**** Dataset content ****

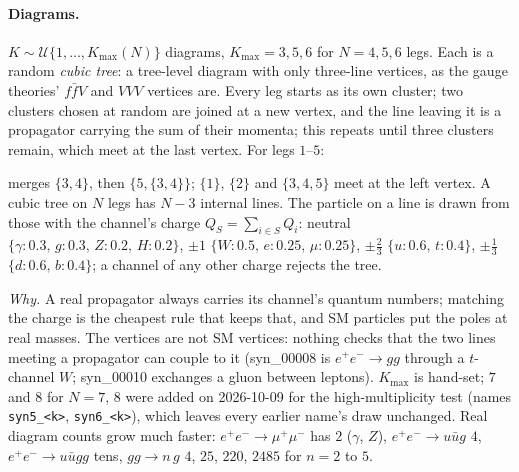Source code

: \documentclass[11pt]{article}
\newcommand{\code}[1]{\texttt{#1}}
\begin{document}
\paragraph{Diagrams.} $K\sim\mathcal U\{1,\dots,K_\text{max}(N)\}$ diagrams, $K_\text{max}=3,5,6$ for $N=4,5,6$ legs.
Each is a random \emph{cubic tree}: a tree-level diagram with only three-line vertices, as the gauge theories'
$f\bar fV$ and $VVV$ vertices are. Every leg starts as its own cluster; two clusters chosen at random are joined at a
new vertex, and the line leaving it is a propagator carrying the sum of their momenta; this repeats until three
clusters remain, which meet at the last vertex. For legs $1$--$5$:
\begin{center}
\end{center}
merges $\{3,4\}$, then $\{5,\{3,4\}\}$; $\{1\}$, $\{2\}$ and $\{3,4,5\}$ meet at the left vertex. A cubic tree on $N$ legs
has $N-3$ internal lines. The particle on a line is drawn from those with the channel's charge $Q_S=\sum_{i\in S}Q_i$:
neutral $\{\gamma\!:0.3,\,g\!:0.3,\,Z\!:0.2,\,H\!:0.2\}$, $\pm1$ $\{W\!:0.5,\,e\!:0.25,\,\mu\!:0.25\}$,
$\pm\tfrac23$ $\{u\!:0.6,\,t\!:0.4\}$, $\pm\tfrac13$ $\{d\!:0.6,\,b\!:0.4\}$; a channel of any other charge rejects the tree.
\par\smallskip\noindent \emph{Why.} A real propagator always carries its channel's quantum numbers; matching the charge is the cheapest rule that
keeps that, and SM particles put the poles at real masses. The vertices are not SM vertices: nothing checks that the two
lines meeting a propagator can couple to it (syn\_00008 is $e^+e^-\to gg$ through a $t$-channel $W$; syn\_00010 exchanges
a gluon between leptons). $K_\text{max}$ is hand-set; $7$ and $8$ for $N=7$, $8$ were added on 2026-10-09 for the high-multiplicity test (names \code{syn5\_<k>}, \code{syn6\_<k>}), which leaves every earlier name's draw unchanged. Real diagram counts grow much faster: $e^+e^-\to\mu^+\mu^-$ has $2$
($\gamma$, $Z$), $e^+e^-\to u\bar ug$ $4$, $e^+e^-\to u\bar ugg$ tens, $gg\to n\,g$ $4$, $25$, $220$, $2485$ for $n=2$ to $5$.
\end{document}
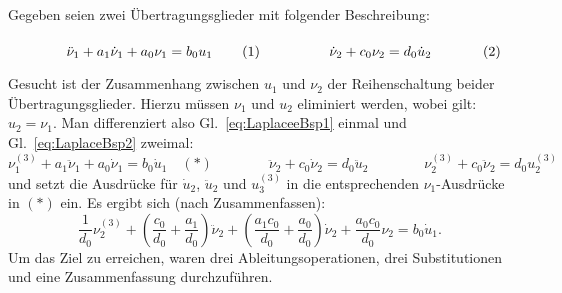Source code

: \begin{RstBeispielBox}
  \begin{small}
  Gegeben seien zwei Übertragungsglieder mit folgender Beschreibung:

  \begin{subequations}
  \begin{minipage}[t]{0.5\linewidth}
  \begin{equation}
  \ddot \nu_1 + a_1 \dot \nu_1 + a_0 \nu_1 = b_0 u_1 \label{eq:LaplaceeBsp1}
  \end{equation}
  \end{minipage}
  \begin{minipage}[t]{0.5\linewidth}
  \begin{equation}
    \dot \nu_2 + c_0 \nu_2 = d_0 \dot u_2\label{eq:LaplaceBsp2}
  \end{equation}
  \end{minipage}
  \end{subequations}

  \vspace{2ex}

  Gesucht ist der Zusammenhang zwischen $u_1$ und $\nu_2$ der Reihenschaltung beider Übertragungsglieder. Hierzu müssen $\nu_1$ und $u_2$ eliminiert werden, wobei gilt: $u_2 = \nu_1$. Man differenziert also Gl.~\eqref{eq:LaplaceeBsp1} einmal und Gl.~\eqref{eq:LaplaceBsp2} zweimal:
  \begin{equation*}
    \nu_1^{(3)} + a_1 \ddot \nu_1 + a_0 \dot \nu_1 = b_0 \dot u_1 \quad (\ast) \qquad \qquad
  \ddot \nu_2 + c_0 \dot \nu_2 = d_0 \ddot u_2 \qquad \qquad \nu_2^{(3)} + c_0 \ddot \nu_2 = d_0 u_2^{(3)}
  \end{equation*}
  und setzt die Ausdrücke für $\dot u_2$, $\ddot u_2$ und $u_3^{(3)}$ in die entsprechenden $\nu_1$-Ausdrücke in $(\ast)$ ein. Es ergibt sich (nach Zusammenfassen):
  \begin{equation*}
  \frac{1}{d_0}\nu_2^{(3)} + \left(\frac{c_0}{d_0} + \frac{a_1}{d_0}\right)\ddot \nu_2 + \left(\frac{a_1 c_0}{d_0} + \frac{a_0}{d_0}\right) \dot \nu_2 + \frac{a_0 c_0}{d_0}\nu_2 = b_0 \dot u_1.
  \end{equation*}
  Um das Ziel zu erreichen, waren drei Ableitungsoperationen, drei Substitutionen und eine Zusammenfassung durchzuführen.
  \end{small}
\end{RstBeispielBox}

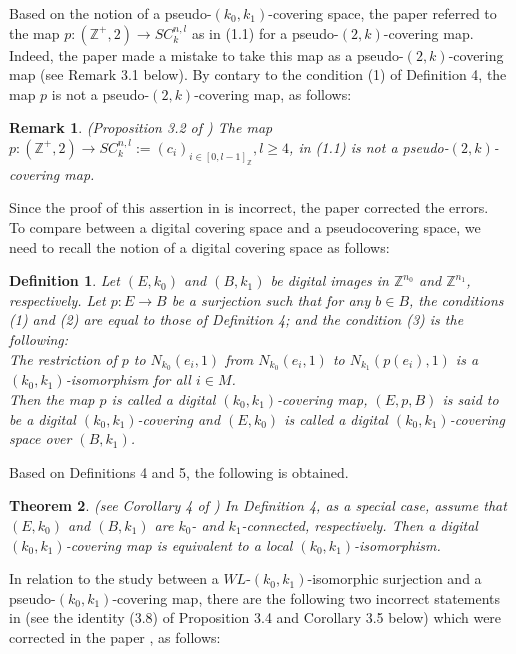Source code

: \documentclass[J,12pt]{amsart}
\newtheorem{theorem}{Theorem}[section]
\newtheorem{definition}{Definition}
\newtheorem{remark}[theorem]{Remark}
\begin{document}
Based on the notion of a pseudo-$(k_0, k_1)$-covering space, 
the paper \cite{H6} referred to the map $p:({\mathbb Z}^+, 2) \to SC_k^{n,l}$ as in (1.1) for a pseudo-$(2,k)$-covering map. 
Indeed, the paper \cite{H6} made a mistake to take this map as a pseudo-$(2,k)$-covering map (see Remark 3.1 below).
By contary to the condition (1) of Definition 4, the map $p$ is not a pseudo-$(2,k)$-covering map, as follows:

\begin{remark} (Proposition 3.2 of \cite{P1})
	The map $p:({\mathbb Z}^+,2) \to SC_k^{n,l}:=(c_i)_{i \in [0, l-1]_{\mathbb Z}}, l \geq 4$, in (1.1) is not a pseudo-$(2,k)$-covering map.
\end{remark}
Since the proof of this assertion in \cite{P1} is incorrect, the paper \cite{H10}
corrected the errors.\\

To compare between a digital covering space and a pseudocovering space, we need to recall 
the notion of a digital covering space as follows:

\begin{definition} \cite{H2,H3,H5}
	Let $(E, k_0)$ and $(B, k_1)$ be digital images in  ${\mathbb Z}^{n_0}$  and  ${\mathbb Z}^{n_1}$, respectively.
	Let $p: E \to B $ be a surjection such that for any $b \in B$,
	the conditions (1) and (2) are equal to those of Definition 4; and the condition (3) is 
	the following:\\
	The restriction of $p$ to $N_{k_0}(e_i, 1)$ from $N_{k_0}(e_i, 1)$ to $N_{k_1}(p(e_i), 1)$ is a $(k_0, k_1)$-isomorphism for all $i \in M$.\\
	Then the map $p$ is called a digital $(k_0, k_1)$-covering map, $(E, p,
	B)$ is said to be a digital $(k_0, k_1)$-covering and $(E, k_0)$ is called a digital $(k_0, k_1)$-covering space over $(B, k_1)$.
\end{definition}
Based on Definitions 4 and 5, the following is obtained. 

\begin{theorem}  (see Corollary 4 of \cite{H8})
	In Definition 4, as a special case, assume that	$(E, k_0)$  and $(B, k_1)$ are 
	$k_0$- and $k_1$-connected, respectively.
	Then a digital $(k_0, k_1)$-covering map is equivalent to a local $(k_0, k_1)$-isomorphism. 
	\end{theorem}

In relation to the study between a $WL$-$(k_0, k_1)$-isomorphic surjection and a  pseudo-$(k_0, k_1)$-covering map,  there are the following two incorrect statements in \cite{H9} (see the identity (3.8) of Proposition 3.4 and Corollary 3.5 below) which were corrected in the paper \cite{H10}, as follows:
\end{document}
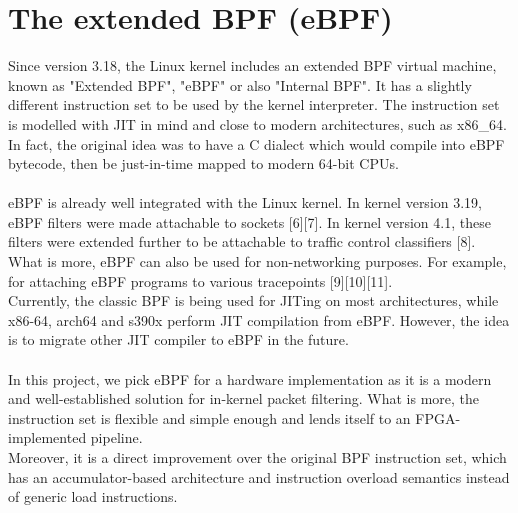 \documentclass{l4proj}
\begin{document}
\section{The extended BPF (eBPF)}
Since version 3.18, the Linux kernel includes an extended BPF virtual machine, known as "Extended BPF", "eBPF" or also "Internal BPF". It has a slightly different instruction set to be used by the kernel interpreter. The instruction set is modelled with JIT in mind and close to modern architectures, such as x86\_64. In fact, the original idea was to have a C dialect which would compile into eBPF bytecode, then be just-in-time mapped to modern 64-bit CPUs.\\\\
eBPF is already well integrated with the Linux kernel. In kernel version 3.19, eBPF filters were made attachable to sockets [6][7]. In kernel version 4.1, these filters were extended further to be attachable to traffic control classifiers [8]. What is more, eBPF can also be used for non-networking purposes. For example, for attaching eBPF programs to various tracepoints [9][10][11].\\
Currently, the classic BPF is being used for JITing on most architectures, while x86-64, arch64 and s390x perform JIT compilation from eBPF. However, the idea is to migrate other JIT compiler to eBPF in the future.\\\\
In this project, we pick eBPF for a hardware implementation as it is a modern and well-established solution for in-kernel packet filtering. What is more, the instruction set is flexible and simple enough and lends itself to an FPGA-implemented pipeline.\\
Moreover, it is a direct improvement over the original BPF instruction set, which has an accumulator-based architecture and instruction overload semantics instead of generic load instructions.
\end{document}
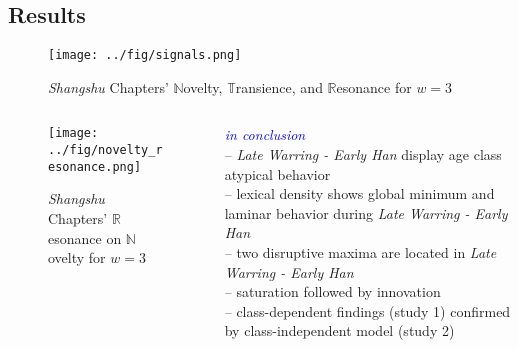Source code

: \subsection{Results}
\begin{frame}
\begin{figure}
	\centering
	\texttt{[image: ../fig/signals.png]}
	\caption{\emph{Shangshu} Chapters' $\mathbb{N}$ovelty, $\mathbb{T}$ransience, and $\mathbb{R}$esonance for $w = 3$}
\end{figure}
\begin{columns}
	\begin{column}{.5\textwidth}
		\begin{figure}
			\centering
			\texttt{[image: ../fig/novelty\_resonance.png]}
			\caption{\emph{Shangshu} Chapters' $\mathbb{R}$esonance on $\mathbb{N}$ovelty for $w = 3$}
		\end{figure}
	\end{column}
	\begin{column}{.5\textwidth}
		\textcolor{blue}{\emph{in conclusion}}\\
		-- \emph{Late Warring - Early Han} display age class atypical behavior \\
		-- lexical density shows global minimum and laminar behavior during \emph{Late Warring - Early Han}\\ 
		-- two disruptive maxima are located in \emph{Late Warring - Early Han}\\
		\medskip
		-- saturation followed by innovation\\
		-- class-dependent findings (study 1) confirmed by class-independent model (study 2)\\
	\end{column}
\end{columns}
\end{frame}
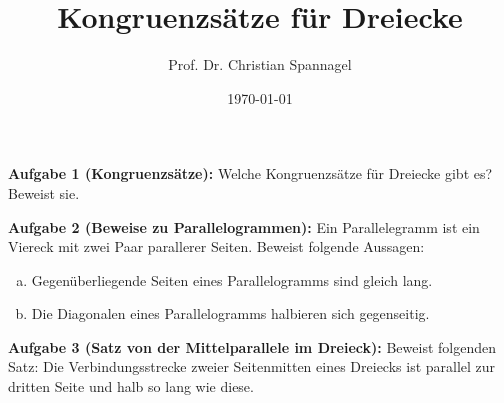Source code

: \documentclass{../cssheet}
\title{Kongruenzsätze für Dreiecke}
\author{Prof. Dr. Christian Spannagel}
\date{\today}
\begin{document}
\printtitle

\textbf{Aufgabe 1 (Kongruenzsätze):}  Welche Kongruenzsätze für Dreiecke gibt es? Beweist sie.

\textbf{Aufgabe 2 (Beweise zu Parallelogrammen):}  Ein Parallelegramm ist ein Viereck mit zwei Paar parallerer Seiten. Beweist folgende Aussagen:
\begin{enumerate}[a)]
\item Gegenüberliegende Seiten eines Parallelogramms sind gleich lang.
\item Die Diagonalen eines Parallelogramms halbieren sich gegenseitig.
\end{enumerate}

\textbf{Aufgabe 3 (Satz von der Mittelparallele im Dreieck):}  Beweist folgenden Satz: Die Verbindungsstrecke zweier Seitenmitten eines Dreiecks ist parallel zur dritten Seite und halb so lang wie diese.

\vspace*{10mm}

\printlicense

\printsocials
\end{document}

****

With all pictures removed, reproduce the lines from the top of the entries above through the line containing "joined at a", exactly as written.

• **Written reply**:
Source code

: \documentclass[11pt]{article}
\newcommand{\code}[1]{\texttt{#1}}
\begin{document}
\paragraph{Diagrams.} $K\sim\mathcal U\{1,\dots,K_\text{max}(N)\}$ diagrams, $K_\text{max}=3,5,6$ for $N=4,5,6$ legs.
Each is a random \emph{cubic tree}: a tree-level diagram with only three-line vertices, as the gauge theories'
$f\bar fV$ and $VVV$ vertices are. Every leg starts as its own cluster; two clusters chosen at random are joined at a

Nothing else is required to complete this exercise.